Saya bersekolah di salah satu pesantren di Jawa Timur. Kami mengadakan acara rutinan yang dinamakan PKA, Pekan Perkenalan Khutbatul-Arsy. Di acara itu, Pak Kyai ceramah tentang pondok. Di ujung bicaranya, Ia menyediakan ruang untuk kami bertanya. Seorang anak mengacungkan tangan, kakak kelas Saya, lalu panitia menyodorkan microphone dan Ia mulai bersuara.

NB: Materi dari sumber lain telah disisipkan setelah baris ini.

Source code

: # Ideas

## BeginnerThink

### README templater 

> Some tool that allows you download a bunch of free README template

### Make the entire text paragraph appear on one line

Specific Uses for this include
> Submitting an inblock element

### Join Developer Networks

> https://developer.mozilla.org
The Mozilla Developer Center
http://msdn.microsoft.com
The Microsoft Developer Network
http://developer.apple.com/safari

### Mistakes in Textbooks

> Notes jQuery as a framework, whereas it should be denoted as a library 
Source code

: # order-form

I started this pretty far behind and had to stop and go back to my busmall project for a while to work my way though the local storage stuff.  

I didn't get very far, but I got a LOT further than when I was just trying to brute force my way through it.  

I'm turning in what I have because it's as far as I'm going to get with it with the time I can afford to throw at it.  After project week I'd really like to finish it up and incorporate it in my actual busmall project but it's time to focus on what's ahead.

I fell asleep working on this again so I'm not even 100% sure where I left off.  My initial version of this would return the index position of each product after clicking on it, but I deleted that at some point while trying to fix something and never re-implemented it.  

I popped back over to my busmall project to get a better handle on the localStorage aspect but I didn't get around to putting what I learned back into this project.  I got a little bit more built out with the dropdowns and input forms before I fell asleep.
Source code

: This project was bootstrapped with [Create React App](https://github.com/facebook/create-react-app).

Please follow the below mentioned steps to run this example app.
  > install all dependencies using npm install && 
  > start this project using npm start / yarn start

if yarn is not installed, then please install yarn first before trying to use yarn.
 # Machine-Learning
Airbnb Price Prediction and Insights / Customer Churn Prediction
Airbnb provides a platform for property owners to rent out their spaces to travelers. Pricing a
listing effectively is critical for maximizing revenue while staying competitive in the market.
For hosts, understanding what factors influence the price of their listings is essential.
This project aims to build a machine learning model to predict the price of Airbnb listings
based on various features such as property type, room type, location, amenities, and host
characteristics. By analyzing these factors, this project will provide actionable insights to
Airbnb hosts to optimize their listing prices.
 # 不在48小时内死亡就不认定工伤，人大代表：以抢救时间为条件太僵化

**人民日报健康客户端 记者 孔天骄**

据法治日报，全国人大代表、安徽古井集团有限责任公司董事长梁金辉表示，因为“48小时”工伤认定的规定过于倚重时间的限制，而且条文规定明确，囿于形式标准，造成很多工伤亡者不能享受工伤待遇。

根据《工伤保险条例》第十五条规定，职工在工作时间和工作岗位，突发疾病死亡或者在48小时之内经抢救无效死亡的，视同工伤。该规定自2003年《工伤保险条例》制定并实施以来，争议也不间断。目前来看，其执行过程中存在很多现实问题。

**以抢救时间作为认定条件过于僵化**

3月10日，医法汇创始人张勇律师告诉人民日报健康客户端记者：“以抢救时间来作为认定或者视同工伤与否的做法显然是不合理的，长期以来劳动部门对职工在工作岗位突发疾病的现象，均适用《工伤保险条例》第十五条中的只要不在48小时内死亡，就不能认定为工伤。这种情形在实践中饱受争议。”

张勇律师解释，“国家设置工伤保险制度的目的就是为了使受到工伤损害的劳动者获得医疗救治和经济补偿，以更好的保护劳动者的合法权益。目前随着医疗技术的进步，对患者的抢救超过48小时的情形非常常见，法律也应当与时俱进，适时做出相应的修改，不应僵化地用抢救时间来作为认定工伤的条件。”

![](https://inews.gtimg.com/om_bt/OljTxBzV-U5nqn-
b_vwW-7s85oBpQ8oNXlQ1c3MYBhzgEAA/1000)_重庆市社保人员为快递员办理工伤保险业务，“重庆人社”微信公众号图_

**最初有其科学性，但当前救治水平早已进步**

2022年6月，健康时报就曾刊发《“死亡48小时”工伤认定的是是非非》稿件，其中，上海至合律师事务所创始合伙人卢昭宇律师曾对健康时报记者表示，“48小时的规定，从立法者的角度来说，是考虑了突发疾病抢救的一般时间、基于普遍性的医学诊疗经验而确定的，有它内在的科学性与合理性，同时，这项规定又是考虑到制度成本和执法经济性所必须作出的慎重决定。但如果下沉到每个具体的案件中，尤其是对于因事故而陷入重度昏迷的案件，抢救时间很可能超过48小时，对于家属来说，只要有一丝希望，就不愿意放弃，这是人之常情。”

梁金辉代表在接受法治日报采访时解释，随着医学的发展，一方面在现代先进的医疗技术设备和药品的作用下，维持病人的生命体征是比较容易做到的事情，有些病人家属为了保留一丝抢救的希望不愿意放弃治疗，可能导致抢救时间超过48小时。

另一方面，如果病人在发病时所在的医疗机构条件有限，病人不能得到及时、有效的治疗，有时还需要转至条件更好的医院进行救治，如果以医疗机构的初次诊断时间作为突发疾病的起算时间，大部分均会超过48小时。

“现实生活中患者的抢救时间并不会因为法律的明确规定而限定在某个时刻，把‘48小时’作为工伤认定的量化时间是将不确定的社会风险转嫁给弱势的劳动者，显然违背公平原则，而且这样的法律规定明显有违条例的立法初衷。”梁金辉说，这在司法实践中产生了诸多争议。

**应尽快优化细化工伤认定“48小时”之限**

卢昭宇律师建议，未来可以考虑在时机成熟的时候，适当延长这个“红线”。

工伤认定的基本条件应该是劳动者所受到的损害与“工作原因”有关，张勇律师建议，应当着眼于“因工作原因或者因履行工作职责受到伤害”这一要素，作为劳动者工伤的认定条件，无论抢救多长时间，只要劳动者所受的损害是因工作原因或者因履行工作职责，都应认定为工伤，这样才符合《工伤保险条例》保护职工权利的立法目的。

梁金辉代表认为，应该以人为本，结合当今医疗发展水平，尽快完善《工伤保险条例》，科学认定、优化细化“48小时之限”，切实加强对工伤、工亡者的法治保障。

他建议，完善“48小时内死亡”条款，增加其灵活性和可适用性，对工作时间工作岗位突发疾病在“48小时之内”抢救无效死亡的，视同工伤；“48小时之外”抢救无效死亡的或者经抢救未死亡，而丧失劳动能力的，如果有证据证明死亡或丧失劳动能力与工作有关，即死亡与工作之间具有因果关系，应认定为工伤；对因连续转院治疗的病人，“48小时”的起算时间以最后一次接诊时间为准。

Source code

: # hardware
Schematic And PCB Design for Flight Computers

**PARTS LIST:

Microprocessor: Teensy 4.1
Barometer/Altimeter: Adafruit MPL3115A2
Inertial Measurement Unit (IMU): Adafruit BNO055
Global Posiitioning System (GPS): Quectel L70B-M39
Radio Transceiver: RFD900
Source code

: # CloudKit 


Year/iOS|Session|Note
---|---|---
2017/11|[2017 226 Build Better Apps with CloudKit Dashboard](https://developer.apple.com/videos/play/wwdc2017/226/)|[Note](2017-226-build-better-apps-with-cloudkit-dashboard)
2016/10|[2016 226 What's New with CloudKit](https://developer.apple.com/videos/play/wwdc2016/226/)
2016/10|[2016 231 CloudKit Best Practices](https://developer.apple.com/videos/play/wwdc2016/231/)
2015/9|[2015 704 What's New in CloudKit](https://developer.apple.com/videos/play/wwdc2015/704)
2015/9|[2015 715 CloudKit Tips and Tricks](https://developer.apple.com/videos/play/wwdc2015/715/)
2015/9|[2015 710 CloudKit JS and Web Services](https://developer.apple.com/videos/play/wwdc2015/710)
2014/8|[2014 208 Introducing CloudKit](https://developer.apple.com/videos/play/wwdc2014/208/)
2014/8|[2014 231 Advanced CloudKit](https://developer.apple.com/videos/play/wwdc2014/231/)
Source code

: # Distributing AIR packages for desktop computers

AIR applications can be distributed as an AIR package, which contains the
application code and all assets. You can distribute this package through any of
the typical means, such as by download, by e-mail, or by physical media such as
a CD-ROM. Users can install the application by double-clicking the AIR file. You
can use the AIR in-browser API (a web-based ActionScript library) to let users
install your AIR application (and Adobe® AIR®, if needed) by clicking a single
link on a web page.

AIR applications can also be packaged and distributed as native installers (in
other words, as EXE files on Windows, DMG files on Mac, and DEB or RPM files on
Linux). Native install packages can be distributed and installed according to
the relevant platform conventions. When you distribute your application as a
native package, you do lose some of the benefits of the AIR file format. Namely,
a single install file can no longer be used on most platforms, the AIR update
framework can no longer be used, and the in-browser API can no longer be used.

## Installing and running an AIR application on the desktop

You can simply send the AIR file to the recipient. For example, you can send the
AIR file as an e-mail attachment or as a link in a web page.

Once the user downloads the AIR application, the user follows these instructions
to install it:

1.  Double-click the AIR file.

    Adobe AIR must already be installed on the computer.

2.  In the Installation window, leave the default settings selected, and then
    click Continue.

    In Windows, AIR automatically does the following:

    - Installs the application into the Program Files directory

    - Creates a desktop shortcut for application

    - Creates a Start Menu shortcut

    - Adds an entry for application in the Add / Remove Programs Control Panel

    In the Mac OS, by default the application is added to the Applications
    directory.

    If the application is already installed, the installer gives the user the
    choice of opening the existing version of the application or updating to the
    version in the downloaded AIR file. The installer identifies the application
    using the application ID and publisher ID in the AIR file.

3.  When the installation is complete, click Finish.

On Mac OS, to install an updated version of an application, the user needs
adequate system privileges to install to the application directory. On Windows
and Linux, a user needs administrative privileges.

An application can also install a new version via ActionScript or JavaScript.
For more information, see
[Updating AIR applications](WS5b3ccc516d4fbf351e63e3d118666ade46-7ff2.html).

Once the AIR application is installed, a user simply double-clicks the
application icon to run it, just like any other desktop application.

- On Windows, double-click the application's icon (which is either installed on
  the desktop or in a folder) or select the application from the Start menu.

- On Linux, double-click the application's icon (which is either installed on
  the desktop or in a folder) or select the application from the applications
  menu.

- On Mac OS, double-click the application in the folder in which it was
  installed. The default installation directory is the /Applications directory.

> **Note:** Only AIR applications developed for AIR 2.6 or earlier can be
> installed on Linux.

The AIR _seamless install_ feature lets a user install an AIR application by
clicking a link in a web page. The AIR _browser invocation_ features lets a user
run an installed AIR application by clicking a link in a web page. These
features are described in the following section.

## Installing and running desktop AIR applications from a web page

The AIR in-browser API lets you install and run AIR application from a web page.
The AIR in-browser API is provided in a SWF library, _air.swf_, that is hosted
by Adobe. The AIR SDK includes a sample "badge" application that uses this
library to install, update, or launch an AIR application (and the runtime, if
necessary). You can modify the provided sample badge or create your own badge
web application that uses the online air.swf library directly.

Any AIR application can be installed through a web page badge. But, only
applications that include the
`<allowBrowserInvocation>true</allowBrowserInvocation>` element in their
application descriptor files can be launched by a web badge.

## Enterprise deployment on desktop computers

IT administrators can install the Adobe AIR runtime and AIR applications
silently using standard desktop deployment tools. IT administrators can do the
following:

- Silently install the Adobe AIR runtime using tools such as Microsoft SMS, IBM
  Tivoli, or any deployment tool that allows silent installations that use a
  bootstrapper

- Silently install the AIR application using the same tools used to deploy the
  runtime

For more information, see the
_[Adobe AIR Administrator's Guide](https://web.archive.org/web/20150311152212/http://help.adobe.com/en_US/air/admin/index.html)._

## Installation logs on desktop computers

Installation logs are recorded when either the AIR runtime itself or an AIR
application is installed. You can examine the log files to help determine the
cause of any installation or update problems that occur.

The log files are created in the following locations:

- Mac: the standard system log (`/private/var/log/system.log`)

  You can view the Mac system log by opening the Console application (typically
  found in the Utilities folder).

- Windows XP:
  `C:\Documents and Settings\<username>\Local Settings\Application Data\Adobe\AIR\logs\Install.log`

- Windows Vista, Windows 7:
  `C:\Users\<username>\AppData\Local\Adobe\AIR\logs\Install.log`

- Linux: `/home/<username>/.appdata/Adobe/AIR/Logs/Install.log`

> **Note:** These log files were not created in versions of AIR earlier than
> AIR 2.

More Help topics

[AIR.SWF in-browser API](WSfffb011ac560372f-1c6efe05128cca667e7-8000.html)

"Ustad, kenapa motto pondok nomor satu keikhlasan? Bukan keadilan? Kenapa pula keadilan tidak dicantumkan?"

Beliau menghela nafas. Berkomat-kamit. Detak jantung Saya berdegup, takut Pak Kyai marah. Takut pertanyaan yang saat itu Kakak kelas Saya ajukan tidak sopan. Motto pondok sudah ada dari pertama Pondok dibangun. Pondok yang usianya lebih tua dari kemerdekaan Indonesia. Lalu dengan berani bocah puber belasan tahun ini seakan mengecam salah satu Pilar yang telah dibangun lama. 

Pak Kyai tersenyum, dengan lembut Ia berkata. 

"Kenapa? Kamu merasa tidak diadili? Bagian mana nak?"

Kami sontak diam. Lalu Ia menambahkan. 

"Bagaimanapun, seberapapun manusia berusaha adil. Keadilan hanya milik Allah, Maha Adil. Keadilan subjektif bagi manusia. Bisa saja adil di mata Saya, namun dalam perspektifmu, kamu merasa tidak diadili. Ya ndak?"

Serentak, kami mengangguk. Kami mengiyakan. 

"Kamu ikhlas? Tanyakan itu ke dirimu sendiri. Kita tidak bisa sepenuhnya adil di mata orang, tapi kita bisa sepenuhnya ikhlas pada diri sendiri" 

Kakak kelas Saya mengangguk, Ia tersenyum lebar. Kami bertepuk tangan. 

Saat itu, hingga sekarang. Saya menarik simpulan, bahwa pertanyaan memang seharusnya dijawab dengan penjelasan yang masuk akal, bukan dogma bahwa 'kamu bertanya ini, maka dosa' beliau menjawab dengan akal dingin. 

Kejadian kedua muncul ketika Saya duduk di bangku kuliah, Seorang teman Saya berambut gondrong, bersandal jepit dan kaus oblong dengan kepercayaan dirinya masuk ke kelas Tarbiyah dan mengikuti Mata kuliah Kritik Sastra. Setelah pemaparan selesai, Ia mengacungkan tangan dan bertanya. 

"Pak, Al Quran karya sastra. Berarti bisa dikritik?"

Dosen enam puluh tahunan itu menarik nafasnya. 

Panjang. 

Tarikan nafas itu berujung pada satu jawaban. 

"Bisa"

Wajah kami tambah serius. 

"Kritik kan mengupas, menelaah, mempelajari secara mendalam. Kamu juga bisa mengkritik Al Quran. Silakan gunakan step by step kritik sastra, pengulasan Intrinsik dan ekstrinsik. Namun karena Al Quran memakai bahasa Arab, maka pelajari dulu bahasa Arab. Karena terjemahan hanya mendekati. Kamu juga bisa mengkritik itu, apakah terjemahannya sepadan dengan makna aslinya? Kaji dengan semantik. Untuk Ekstrinsik. Silakan pelajari gaya hidup Rasul. Dan juga sejarah Islam secara menyeluruh. Bagaimana bangsa Quraisy, ke mana saja Rasul selama hidup, dan lain sebagainya. Ada tanggapan? Atau apa anda kurang puas dengan jawaban saya?" 

Teman Saya saat itu merasa puas. Pertanyaan kini rampung terjawab. Pun kami merasa senang, sosok seperti ini yang kami butuhkan. Guru yang menjawab tanya dengan logika, bukan dogma.